====== DATA

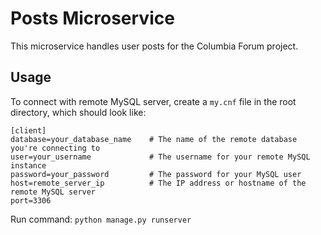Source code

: # Posts Microservice

This microservice handles user posts for the Columbia Forum project.

## Usage

To connect with remote MySQL server, create a `my.cnf` file in the root directory, which should look like:

```
[client]
database=your_database_name    # The name of the remote database you're connecting to
user=your_username             # The username for your remote MySQL instance
password=your_password         # The password for your MySQL user
host=remote_server_ip          # The IP address or hostname of the remote MySQL server
port=3306    
```

Run command:
`python manage.py runserver`
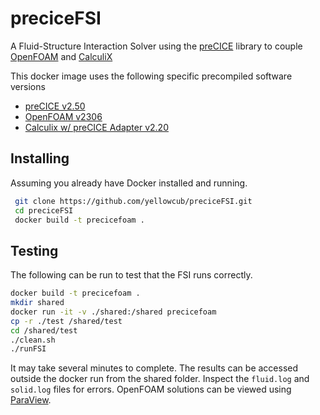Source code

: # preciceFSI

A Fluid-Structure Interaction Solver using the [preCICE](https://precice.org/index.html) library to couple [OpenFOAM](https://openfoam.org) and [CalculiX](http://www.calculix.de)

This docker image uses the following specific precompiled software versions
- [preCICE v2.50](https://github.com/precice/precice/releases/download/v2.5.0/)
- [OpenFOAM v2306](https://www.openfoam.com/news/main-news/openfoam-v2306)
- [Calculix w/ preCICE Adapter v2.20](https://github.com/precice/calculix-adapter/releases/download/v2.20.0/)

## Installing
Assuming you already have Docker installed and running.

```bash
 git clone https://github.com/yellowcub/preciceFSI.git
 cd preciceFSI
 docker build -t precicefoam .
 ```

## Testing
 The following can be run to test that the FSI runs correctly.
 
 ```bash
 docker build -t precicefoam .
 mkdir shared
 docker run -it -v ./shared:/shared precicefoam
 cp -r ./test /shared/test
 cd /shared/test
 ./clean.sh
 ./runFSI
 ```
 
 It may take several minutes to complete.  The results can be accessed outside the docker run from the shared folder.  Inspect the `fluid.log` and `solid.log` files for errors.  OpenFOAM solutions can be viewed using [ParaView](https://www.paraview.org).
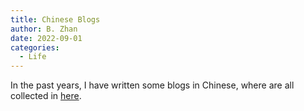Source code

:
 ```yaml
---
title: Chinese Blogs
author: B. Zhan
date: 2022-09-01
categories: 
  - Life
---
```




In the past years, I have written some blogs in Chinese, where are all collected in [here](http://kibo.tech/). 
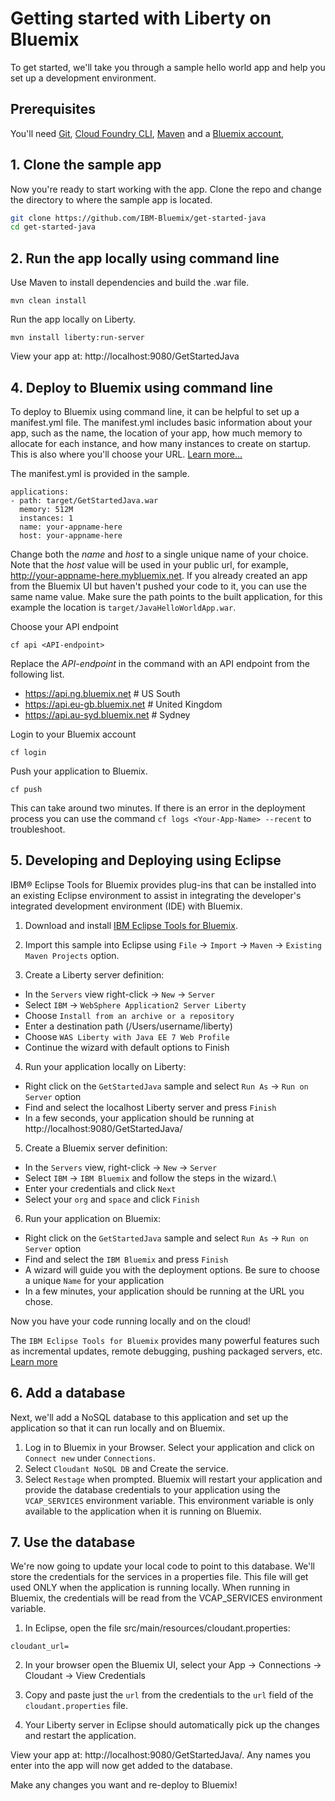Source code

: 
# Getting started with Liberty on Bluemix
To get started, we'll take you through a sample hello world app and help you set up a development environment.

## Prerequisites

You'll need [Git](https://git-scm.com/downloads), [Cloud Foundry CLI](https://github.com/cloudfoundry/cli#downloads), [Maven](https://maven.apache.org/download.cgi) and a [Bluemix account](https://console.ng.bluemix.net/registration/),

## 1. Clone the sample app

Now you're ready to start working with the app. Clone the repo and change the directory to where the sample app is located.
  ```bash
  git clone https://github.com/IBM-Bluemix/get-started-java
  cd get-started-java
  ```

## 2. Run the app locally using command line

Use Maven to install dependencies and build the .war file.

  ```
  mvn clean install
  ```

Run the app locally on Liberty.
  ```
  mvn install liberty:run-server
  ```

View your app at: http://localhost:9080/GetStartedJava


## 4. Deploy to Bluemix using command line

To deploy to Bluemix using command line, it can be helpful to set up a manifest.yml file. The manifest.yml includes basic information about your app, such as the name, the location of your app, how much memory to allocate for each instance, and how many instances to create on startup. This is also where you'll choose your URL. [Learn more...](/docs/manageapps/depapps.html#appmanifest)

The manifest.yml is provided in the sample.

  ```
  applications:
  - path: target/GetStartedJava.war
    memory: 512M
    instances: 1
    name: your-appname-here
    host: your-appname-here
  ```

Change both the *name* and *host* to a single unique name of your choice. Note that the *host* value will be used in your public url, for example, http://your-appname-here.mybluemix.net. If you already created an app from the Bluemix UI but haven't pushed your code to it, you can use the same name value. Make sure the path points to the built application, for this example the location is `target/JavaHelloWorldApp.war`.

Choose your API endpoint
   ```
   cf api <API-endpoint>
   ```

Replace the *API-endpoint* in the command with an API endpoint from the following list.
* https://api.ng.bluemix.net # US South
* https://api.eu-gb.bluemix.net # United Kingdom
* https://api.au-syd.bluemix.net # Sydney

Login to your Bluemix account
  ```
  cf login
  ```

Push your application to Bluemix.
  ```
  cf push
  ```

This can take around two minutes. If there is an error in the deployment process you can use the command `cf logs <Your-App-Name> --recent` to troubleshoot.

## 5. Developing and Deploying using Eclipse

IBM® Eclipse Tools for Bluemix provides plug-ins that can be installed into an existing Eclipse environment to assist in integrating the developer's integrated development environment (IDE) with Bluemix.

1. Download and install  [IBM Eclipse Tools for Bluemix](https://developer.ibm.com/wasdev/downloads/#asset/tools-IBM_Eclipse_Tools_for_Bluemix).

2. Import this sample into Eclipse using `File` -> `Import` -> `Maven` -> `Existing Maven Projects` option.

3. Create a Liberty server definition:
  - In the `Servers` view right-click -> `New` -> `Server`
  - Select `IBM` -> `WebSphere Application2 Server Liberty`
  - Choose `Install from an archive or a repository`
  - Enter a destination path (/Users/username/liberty)
  - Choose `WAS Liberty with Java EE 7 Web Profile`
  - Continue the wizard with default options to Finish

4. Run your application locally on Liberty:
  - Right click on the `GetStartedJava` sample and select `Run As` -> `Run on Server` option
  - Find and select the localhost Liberty server and press `Finish`
  - In a few seconds, your application should be running at http://localhost:9080/GetStartedJava/

5. Create a Bluemix server definition:
  - In the `Servers` view, right-click -> `New` -> `Server`
  - Select `IBM` -> `IBM Bluemix` and follow the steps in the wizard.\
  - Enter your credentials and click `Next`
  - Select your `org` and `space` and click `Finish`

6. Run your application on Bluemix:
  - Right click on the `GetStartedJava` sample and select `Run As` -> `Run on Server` option
  - Find and select the `IBM Bluemix` and press `Finish`
  - A wizard will guide you with the deployment options. Be sure to choose a unique `Name` for your application
  - In a few minutes, your application should be running at the URL you chose.

Now you have your code running locally and on the cloud!

The `IBM Eclipse Tools for Bluemix` provides many powerful features such as incremental updates, remote debugging, pushing packaged servers, etc. [Learn more](/docs/manageapps/eclipsetools/eclipsetools.html)


## 6. Add a database

Next, we'll add a NoSQL database to this application and set up the application so that it can run locally and on Bluemix.

1. Log in to Bluemix in your Browser. Select your application and click on `Connect new` under `Connections`.
2. Select `Cloudant NoSQL DB` and Create the service.
3. Select `Restage` when prompted. Bluemix will restart your application and provide the database credentials to your application using the `VCAP_SERVICES` environment variable. This environment variable is only available to the application when it is running on Bluemix.

## 7. Use the database

We're now going to update your local code to point to this database. We'll store the credentials for the services in a properties file. This file will get used ONLY when the application is running locally. When running in Bluemix, the credentials will be read from the VCAP_SERVICES environment variable.

1. In Eclipse, open the file src/main/resources/cloudant.properties:
  ```
  cloudant_url=
  ```

2. In your browser open the Bluemix UI, select your App -> Connections -> Cloudant -> View Credentials

3. Copy and paste just the `url` from the credentials to the `url` field of the `cloudant.properties` file.

4. Your Liberty server in Eclipse should automatically pick up the changes and restart the application.

  View your app at: http://localhost:9080/GetStartedJava/. Any names you enter into the app will now get added to the database.

  Make any changes you want and re-deploy to Bluemix!

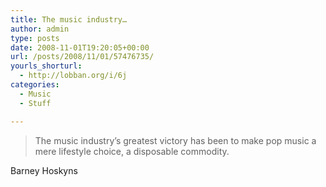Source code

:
 ```yaml
---
title: The music industry…
author: admin
type: posts
date: 2008-11-01T19:20:05+00:00
url: /posts/2008/11/01/57476735/
yourls_shorturl:
  - http://lobban.org/i/6j
categories:
  - Music
  - Stuff

---
```

> The music industry’s greatest victory has been to make pop music a mere lifestyle choice, a disposable commodity.

Barney Hoskyns
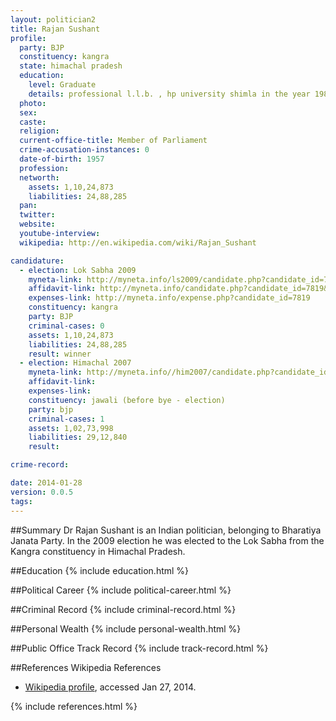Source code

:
 ```yaml
---
layout: politician2
title: Rajan Sushant
profile: 
  party: BJP
  constituency: kangra
  state: himachal pradesh
  education: 
    level: Graduate
    details: professional l.l.b. , hp university shimla in the year 1988
  photo: 
  sex: 
  caste: 
  religion: 
  current-office-title: Member of Parliament
  crime-accusation-instances: 0
  date-of-birth: 1957
  profession: 
  networth: 
    assets: 1,10,24,873
    liabilities: 24,88,285
  pan: 
  twitter: 
  website: 
  youtube-interview: 
  wikipedia: http://en.wikipedia.com/wiki/Rajan_Sushant

candidature: 
  - election: Lok Sabha 2009
    myneta-link: http://myneta.info/ls2009/candidate.php?candidate_id=7819
    affidavit-link: http://myneta.info/candidate.php?candidate_id=7819&scan=original
    expenses-link: http://myneta.info/expense.php?candidate_id=7819
    constituency: kangra 
    party: BJP
    criminal-cases: 0
    assets: 1,10,24,873
    liabilities: 24,88,285
    result: winner 
  - election: Himachal 2007
    myneta-link: http://myneta.info//him2007/candidate.php?candidate_id=55
    affidavit-link: 
    expenses-link: 
    constituency: jawali (before bye - election) 
    party: bjp
    criminal-cases: 1
    assets: 1,02,73,998
    liabilities: 29,12,840
    result:  

crime-record: 

date: 2014-01-28
version: 0.0.5
tags: 
---
```

##Summary
Dr Rajan Sushant is an Indian politician, belonging to Bharatiya Janata Party. In the 2009 election he was elected to the Lok Sabha from the Kangra constituency in Himachal Pradesh.


##Education
{% include education.html %}


##Political Career
{% include political-career.html %}


##Criminal Record
{% include criminal-record.html %}


##Personal Wealth
{% include personal-wealth.html %}


##Public Office Track Record
{% include track-record.html %}


##References
Wikipedia References
- [Wikipedia profile]({{page.profile.wikipedia}}), accessed Jan 27, 2014.



{% include references.html %}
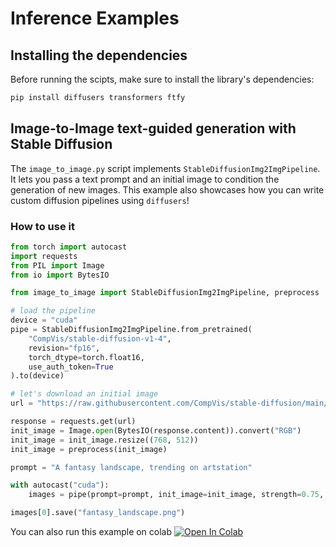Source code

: # Inference Examples

## Installing the dependencies

Before running the scipts, make sure to install the library's dependencies:

```bash
pip install diffusers transformers ftfy
```

## Image-to-Image text-guided generation with Stable Diffusion

The `image_to_image.py` script implements `StableDiffusionImg2ImgPipeline`. It lets you pass a text prompt and an initial image to condition the generation of new images. This example also showcases how you can write custom diffusion pipelines using `diffusers`!

### How to use it


```python
from torch import autocast
import requests
from PIL import Image
from io import BytesIO

from image_to_image import StableDiffusionImg2ImgPipeline, preprocess

# load the pipeline
device = "cuda"
pipe = StableDiffusionImg2ImgPipeline.from_pretrained(
    "CompVis/stable-diffusion-v1-4",
    revision="fp16", 
    torch_dtype=torch.float16,
    use_auth_token=True
).to(device)

# let's download an initial image
url = "https://raw.githubusercontent.com/CompVis/stable-diffusion/main/assets/stable-samples/img2img/sketch-mountains-input.jpg"

response = requests.get(url)
init_image = Image.open(BytesIO(response.content)).convert("RGB")
init_image = init_image.resize((768, 512))
init_image = preprocess(init_image)

prompt = "A fantasy landscape, trending on artstation"

with autocast("cuda"):
    images = pipe(prompt=prompt, init_image=init_image, strength=0.75, guidance_scale=7.5)["sample"]

images[0].save("fantasy_landscape.png")
```
You can also run this example on colab [![Open In Colab](https://colab.research.google.com/assets/colab-badge.svg)](https://colab.research.google.com/github/patil-suraj/Notebooks/blob/master/image_2_image_using_diffusers.ipynb)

============

Output the lines of the records above exactly as they appear, from the line containing "# Inference Examples" through the line containing "It lets you".

: # Inference Examples

## Installing the dependencies

Before running the scipts, make sure to install the library's dependencies:

```bash
pip install diffusers transformers ftfy
```

## Image-to-Image text-guided generation with Stable Diffusion

The `image_to_image.py` script implements `StableDiffusionImg2ImgPipeline`. It lets you pass a text prompt and an initial image to condition the generation of new images. This example also showcases how you can write custom diffusion pipelines using `diffusers`!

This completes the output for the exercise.